Ich habe mich dazu entschieden mein praktisches Auslandssemester für sechs Monate in einem kleinen Produkt- und Möbeldesignbüro in Stockholm, Schweden, zu absolvieren. Zu Beginn meiner Bewerbungsphase für das obligatorische Praxissemester in der Fachrichtung Innenarchitektur an der Hochschule Trier, habe ich mir die Frage gestellt, was ich von meiner Zeit in einem fremden, neuen Land mitnehmen möchte und welche Erfahrungen mich auf meinem Weg als zukünftige Innenarchitektin bestärken könnten. Da mich die skandinavische Designwelt, und insbesondere der schwedische Designstil, sehr interessieren und mich der Minimalismus und die handwerklichen Kenntnisse der Skandinavier sehr beeindrucken, startete ich meine Suche nach einem Praktikumsplatz in Kopenhagen, Stockholm und Oslo. Es war mir bei der Suche besonders wichtig ein Büro zu finden, welches sich auf Produkt- und Möbeldesign spezialisiert.
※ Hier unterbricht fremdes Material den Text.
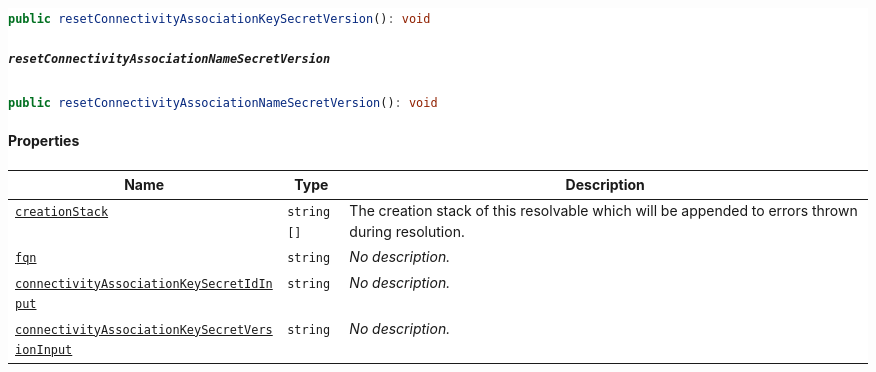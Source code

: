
 ```typescript
public resetConnectivityAssociationKeySecretVersion(): void
```

##### `resetConnectivityAssociationNameSecretVersion` <a name="resetConnectivityAssociationNameSecretVersion" id="rhizo-co-terraform-provider-oci.coreCrossConnectGroup.CoreCrossConnectGroupMacsecPropertiesPrimaryKeyOutputReference.resetConnectivityAssociationNameSecretVersion"></a>

```typescript
public resetConnectivityAssociationNameSecretVersion(): void
```


#### Properties <a name="Properties" id="Properties"></a>

| **Name** | **Type** | **Description** |
| --- | --- | --- |
| <code><a href="#rhizo-co-terraform-provider-oci.coreCrossConnectGroup.CoreCrossConnectGroupMacsecPropertiesPrimaryKeyOutputReference.property.creationStack">creationStack</a></code> | <code>string[]</code> | The creation stack of this resolvable which will be appended to errors thrown during resolution. |
| <code><a href="#rhizo-co-terraform-provider-oci.coreCrossConnectGroup.CoreCrossConnectGroupMacsecPropertiesPrimaryKeyOutputReference.property.fqn">fqn</a></code> | <code>string</code> | *No description.* |
| <code><a href="#rhizo-co-terraform-provider-oci.coreCrossConnectGroup.CoreCrossConnectGroupMacsecPropertiesPrimaryKeyOutputReference.property.connectivityAssociationKeySecretIdInput">connectivityAssociationKeySecretIdInput</a></code> | <code>string</code> | *No description.* |
| <code><a href="#rhizo-co-terraform-provider-oci.coreCrossConnectGroup.CoreCrossConnectGroupMacsecPropertiesPrimaryKeyOutputReference.property.connectivityAssociationKeySecretVersionInput">connectivityAssociationKeySecretVersionInput</a></code> | <code>string</code> | *No description.* |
In dem Studiengang Innenarchitektur an der Hochschule Trier fokussiert sich ein Teil der Lehre auf das Designen von Möbelstücken. Da mich dieser Bereich immer besonders interessiert hat, nahm ich mir vor, mit diesem Praktikum festzustellen, ob ich mich eventuell in Zukunft auf diesem Gebiet spezialisieren möchte.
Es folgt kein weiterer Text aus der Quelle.